The Democrats’ South Carolina silver lining

There was a small silver lining for Democrats Tuesday night, after they lost a highly anticipated special congressional election they seemed likely to win weeks ago.

Democrats came much closer than anyone expected to winning another special congressional election in South Carolina, which wasn’t a major focus of either party.

Republican Ralph Norman still won the race for South Carolina’s 5th Congressional District, so it won’t reduce the House Speaker Paul Ryan’s majority. But Norman received just 51.1 percent of the vote to Democrat Archie Parnell’s 47.9 percent.

Former GOP Rep. Mick Mulvaney, who resigned earlier this year to run the Office of Management and Budget under President Trump, won the seat by more than 20 points in November.

The race that was never supposed to be close ended up going to further down to the wire than the Georgia dogfight everyone anticipated.

Democrats have failed to win any of the special elections for Congress they have contested this year, despite a wave of anti-Trump anger and fundraising success. But they have overperformed in each of the mostly Republican districts where they have taken place.

In Georgia’s 6th Congressional District Tuesday night, Republican Karen Handel beat her highly touted Democratic opponent Jon Ossoff. But she won less than 53 percent of the vote while former GOP Rep. Tom Price, who resigned to become Trump’s secretary of Health and Human Services exceeded 60 percent of the vote.

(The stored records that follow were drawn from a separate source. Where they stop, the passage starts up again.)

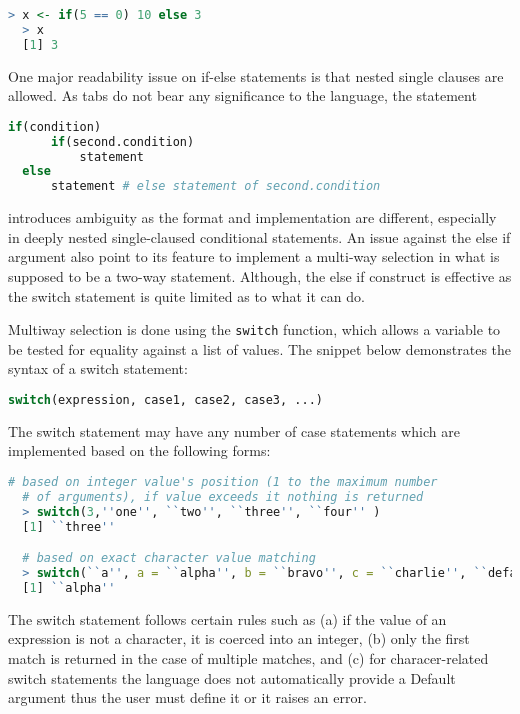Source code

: \documentclass[12pt]{article}
\begin{document}
\begin{lstlisting}[language=R ]
  > x <- if(5 == 0) 10 else 3
  > x
  [1] 3
\end{lstlisting}

One major readability issue on if-else statements is that nested single clauses are allowed. As tabs do not bear any significance to the language, the statement

\begin{lstlisting}[language=R ]
  if(condition)
      if(second.condition)
          statement
  else
      statement # else statement of second.condition
\end{lstlisting}

introduces ambiguity as the format and implementation are different, especially in deeply nested single-claused conditional statements. An issue against the else if argument also point to its feature to implement a multi-way selection in what is supposed to be a two-way statement. Although, the else if construct is effective as the switch statement is quite limited as to what it can do.

Multiway selection is done using the \texttt{switch} function, which allows a variable to be tested for equality against a list of values. The snippet below demonstrates the syntax of a switch statement:

\begin{lstlisting}[language=R ]
  switch(expression, case1, case2, case3, ...)
\end{lstlisting}

 The switch statement may have any number of case statements which are implemented based on the following forms:

\begin{lstlisting}[language=R ]
  # based on integer value's position (1 to the maximum number
  # of arguments), if value exceeds it nothing is returned
  > switch(3,''one'', ``two'', ``three'', ``four'' )
  [1] ``three''

  # based on exact character value matching
  > switch(``a'', a = ``alpha'', b = ``bravo'', c = ``charlie'', ``default value'')
  [1] ``alpha''
\end{lstlisting}

The switch statement follows certain rules such as (a) if the value of an expression is not a character, it is coerced into an integer, (b) only the first match is returned in the case of multiple matches, and (c) for characer-related switch statements the language does not automatically provide a Default argument thus the user must define it or it raises an error.
\end{document}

Both Price and 2012 Republican presidential nominee Mitt Romney won the suburban Atlanta district by more than 20 points while Handel won by just 5.4 points. She did outperform Trump, however — he only carried the 6th by 1.5 points over Hillary Clinton in November.

It is possible all the districts that were in play this year have been too Republican in their underlying political sympathies to make a Democratic upset likely unless it comes by total surprise, as almost happened in South Carolina’s 5th. Republican underperformance could still be a bad sign for 2018, because there are less GOP-friendly districts in play — the party holds 23 districts won by Clinton last year and Democrats need to gain 24 seats to retake the House.

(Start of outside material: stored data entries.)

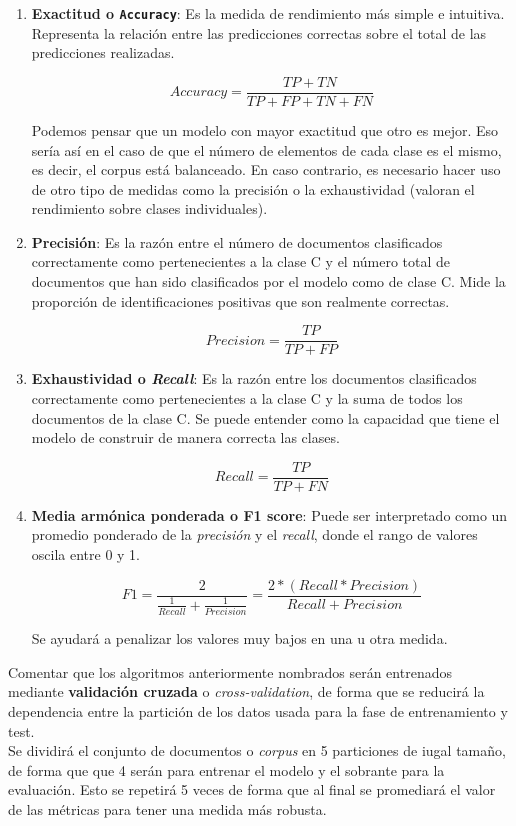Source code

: \documentclass[a4paper,12pt]{report}
\begin{document}
\begin{enumerate}

\item \textbf{Exactitud o \texttt{Accuracy}}: Es la medida de rendimiento más simple e intuitiva. Representa la relación entre las predicciones correctas sobre el total de las predicciones realizadas. 

\[  Accuracy = \frac{TP + TN}{TP + FP + TN + FN} \]

\vspace{4mm}
Podemos pensar que un modelo con mayor exactitud que otro es mejor. Eso sería así en el caso de que el número de elementos de cada clase es el mismo, es decir, el corpus está balanceado. En caso contrario, es necesario hacer uso de otro tipo de medidas como la precisión o la exhaustividad (valoran el rendimiento sobre clases individuales). 

\vspace{4mm}
\item \textbf{Precisión}: Es la razón entre el número de documentos clasificados correctamente como pertenecientes a la clase C y el número total de documentos que han sido clasificados por el modelo como de clase C. Mide la proporción de identificaciones positivas que son realmente correctas.

\[ Precision = \frac{TP}{TP + FP} \]

\vspace{4mm}
\item \textbf{Exhaustividad o \textit{Recall}}: Es la razón entre los documentos clasificados correctamente como pertenecientes a la clase C y la suma de todos los documentos de la clase C. Se puede entender como la capacidad que tiene el modelo de construir de manera correcta las clases.

\[ Recall = \frac{TP}{TP + FN} \]

\vspace{4mm}
\item \textbf{Media armónica ponderada o F1 score}: Puede ser interpretado como un promedio ponderado de la \textit{precisión} y el \textit{recall}, donde el rango de valores oscila entre 0 y 1. 

\[ F1 = \frac{2}{\frac{1}{Recall}+\frac{1}{Precision}} = \frac{2*(Recall*Precision)}{Recall + Precision} \]

Se ayudará a penalizar los valores muy bajos en una u otra medida.
\end{enumerate}

\vspace{4mm}
Comentar que los algoritmos anteriormente nombrados serán entrenados mediante \textbf{validación cruzada} o \textit{cross-validation}, de forma que se reducirá la dependencia entre la partición de los datos usada para la fase de entrenamiento y test. 
\vspace{2mm}\\
Se dividirá el conjunto de documentos o \textit{corpus} en 5 particiones de iugal tamaño, de forma que que 4 serán para entrenar el modelo y el sobrante para la evaluación. Esto se repetirá 5 veces de forma que al final se promediará el valor de las métricas para tener una medida más robusta. 
\end{document}
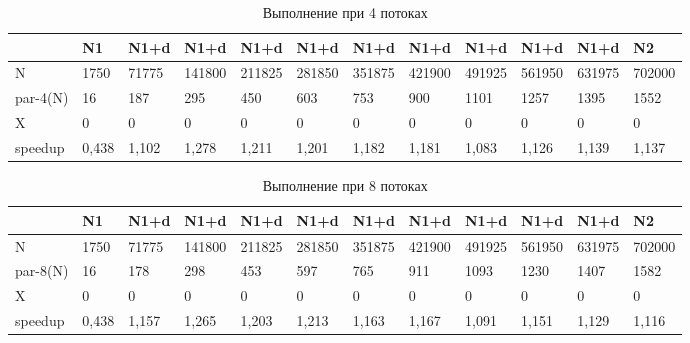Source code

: \documentclass[a4paper,14pt,russian]{extarticle}
\begin{document}
\begin{table}[H]
	\caption{Выполнение при 4 потоках}
	\label{icc-4}
	\begin{adjustbox}{width=\textwidth,nofloat=table}
		\begin{tabular}{|l|l|l|l|l|l|l|l|l|l|l|l|}
			\hline
			& N1    & N1+d  & N1+d   & N1+d   & N1+d   & N1+d   & N1+d   & N1+d   & N1+d   & N1+d   & N2     \\ \hline
N        & 1750  & 71775 & 141800 & 211825 & 281850 & 351875 & 421900 & 491925 & 561950 & 631975 & 702000 \\ \hline
par-4(N) & 16    & 187   & 295    & 450    & 603    & 753    & 900    & 1101   & 1257   & 1395   & 1552   \\ \hline
X        & 0     & 0     & 0      & 0      & 0      & 0      & 0      & 0      & 0      & 0      & 0      \\ \hline
speedup  & 0,438 & 1,102 & 1,278  & 1,211  & 1,201  & 1,182  & 1,181  & 1,083  & 1,126  & 1,139  & 1,137  \\ \hline
		\end{tabular}
	\end{adjustbox}
\end{table}

\begin{table}[H]
	\caption{Выполнение при 8 потоках}
	\label{icc-8}
	\begin{adjustbox}{width=\textwidth,nofloat=table}
		\begin{tabular}{|l|l|l|l|l|l|l|l|l|l|l|l|}
			\hline
			& N1   & N1+d  & N1+d   & N1+d   & N1+d   & N1+d   & N1+d   & N1+d   & N1+d   & N1+d   & N2     \\ \hline
N        & 1750  & 71775 & 141800 & 211825 & 281850 & 351875 & 421900 & 491925 & 561950 & 631975 & 702000 \\ \hline
par-8(N) & 16    & 178   & 298    & 453    & 597    & 765    & 911    & 1093   & 1230   & 1407   & 1582   \\ \hline
X        & 0     & 0     & 0      & 0      & 0      & 0      & 0      & 0      & 0      & 0      & 0      \\ \hline
speedup  & 0,438 & 1,157 & 1,265  & 1,203  & 1,213  & 1,163  & 1,167  & 1,091  & 1,151  & 1,129  & 1,116  \\ \hline
		\end{tabular}
	\end{adjustbox}
\end{table}
\end{document}
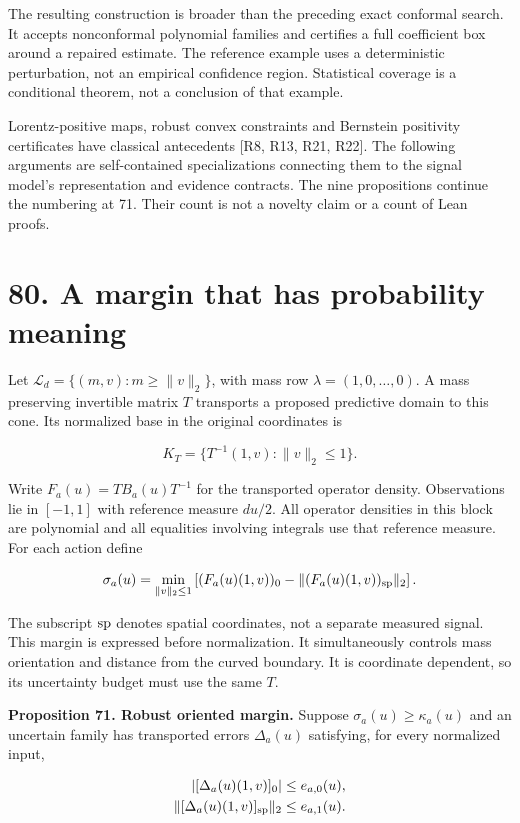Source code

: \documentclass[11pt,letterpaper]{article}
\begin{document}
The resulting construction is broader than the preceding exact conformal
search. It accepts nonconformal polynomial families and certifies a full
coefficient box around a repaired estimate. The reference example uses a
deterministic perturbation, not an empirical confidence region.
Statistical coverage is a conditional theorem, not a conclusion of that
example.

Lorentz-positive maps, robust convex constraints and Bernstein
positivity certificates have classical antecedents {[}R8, R13, R21,
R22{]}. The following arguments are self-contained specializations
connecting them to the signal model's representation and evidence
contracts. The nine propositions continue the numbering at 71. Their
count is not a novelty claim or a count of Lean proofs.

\section{80. A margin that has probability
meaning}\label{a-margin-that-has-probability-meaning}

Let \(\mathcal L_d=\{(m,v):m\geq\|v\|_2\}\), with mass row
\(\lambda=(1,0,\ldots,0)\). A mass preserving invertible matrix \(T\)
transports a proposed predictive domain to this cone. Its normalized
base in the original coordinates is

\[
K_T=\{T^{-1}(1,v):\|v\|_2\leq1\}.
\]

Write \(F_a(u)=TB_a(u)T^{-1}\) for the transported operator density.
Observations lie in \([-1,1]\) with reference measure \(du/2\). All
operator densities in this block are polynomial and all equalities
involving integrals use that reference measure. For each action define

\[
\sigma_a(u)=\min_{\|v\|_2\leq1}
\left[(F_a(u)(1,v))_0-\|(F_a(u)(1,v))_{\rm sp}\|_2\right].
\]

The subscript \(\rm sp\) denotes spatial coordinates, not a separate
measured signal. This margin is expressed before normalization. It
simultaneously controls mass orientation and distance from the curved
boundary. It is coordinate dependent, so its uncertainty budget must use
the same \(T\).

\textbf{Proposition 71. Robust oriented margin.} Suppose
\(\sigma_a(u)\geq\kappa_a(u)\) and an uncertain family has transported
errors \(\Delta_a(u)\) satisfying, for every normalized input,

\[
\begin{aligned}
|[\Delta_a(u)(1,v)]_0|&\leq e_{a,0}(u),\\
\|[\Delta_a(u)(1,v)]_{\rm sp}\|_2&\leq e_{a,1}(u).
\end{aligned}
\]
\end{document}
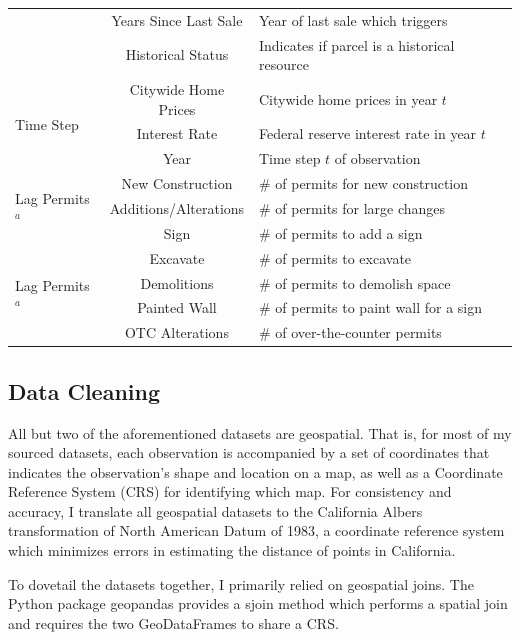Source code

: \documentclass[a4paper,12pt]{article}
\begin{document}
\begin{longtable}{|p{1.6cm}|c|p{7cm}|}
& Years Since Last Sale & Year of last sale which triggers \\ 
& Historical Status & Indicates if parcel is a historical resource\\
\hline
\multirow{3}{2cm}{Time Step}
& Citywide Home Prices & Citywide home prices in year $t$ \\
& Interest Rate & Federal reserve interest rate in year $t$ \\ 
& Year & Time step $t$ of observation \\
\hline
\multirow{3}{2cm}{Lag Permits$^a$} & New Construction & \# of permits for new construction \\
& Additions/Alterations & \# of permits for large changes\\
& Sign & \# of permits to add a sign \\
\multirow{4}{2cm}{Lag Permits$^a$} & Excavate & \# of permits to excavate \\
& Demolitions & \# of permits to demolish space \\
& Painted Wall & \# of permits to paint wall for a sign \\
& OTC Alterations & \# of over-the-counter permits
\label{tab:data.sources}
\end{longtable}

\subsection{Data Cleaning}

All but two of the aforementioned datasets are geospatial. That is, for most of my sourced datasets, each observation is accompanied by a set of coordinates that indicates the observation’s shape and location on a map, as well as a Coordinate Reference System (CRS) for identifying which map. For consistency and accuracy, I translate all geospatial datasets to the California Albers transformation of North American Datum of 1983, a coordinate reference system which minimizes errors in estimating the distance of points in California.

To dovetail the datasets together, I primarily relied on geospatial joins. The Python package geopandas provides a sjoin method which performs a spatial join and requires the two GeoDataFrames to share a CRS.  
\end{document}
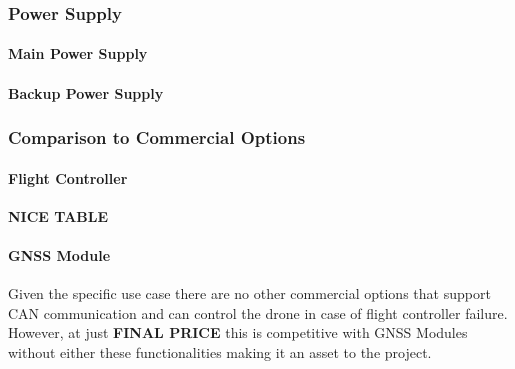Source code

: \subsubsection{Power Supply}
\paragraph{Main Power Supply}
\paragraph{Backup Power Supply}

\subsubsection{Comparison to Commercial Options}
\paragraph{Flight Controller}
\textbf{NICE TABLE}
\paragraph{\gls{GNSS} Module}
Given the specific use case there are no other commercial options that support \gls{CAN} communication and can control the drone in case of flight controller failure. However, at just \textbf{FINAL PRICE} this is competitive with GNSS Modules without either these functionalities making it an asset to the project.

There are other factors in play in this race. Ossoff was young at age 30 and did not live in the congressional district. The Bernie Sanders wing of the Democratic Party is likely to point out he was relatively centrist. Republicans spent millions tying Ossoff to House Minority Leader Nancy Pelosi, the liberal former speaker, anyway.

No one knows what the impact the attack on Republicans practicing for the Congressional Baseball Game, in which House Majority Whip Steve Scalise was seriously wounded, may have been as well.

At the same time, few Democrats are going to be able to raise the $23 million that helped make Ossoff competitive in a district that has been Republican since former House Speaker Newt Gingrich took office as a freshman congressman back in 1979.

This election also came at a point where Trump has been struggling with everything from the Russia investigation to the Republican legislative agenda, with approval ratings stuck around 40 percent nationally.

Nevertheless, Democrats looking for reasons for optimism and Republicans trying to remind themselves can look beyond Georgia to South Carolina.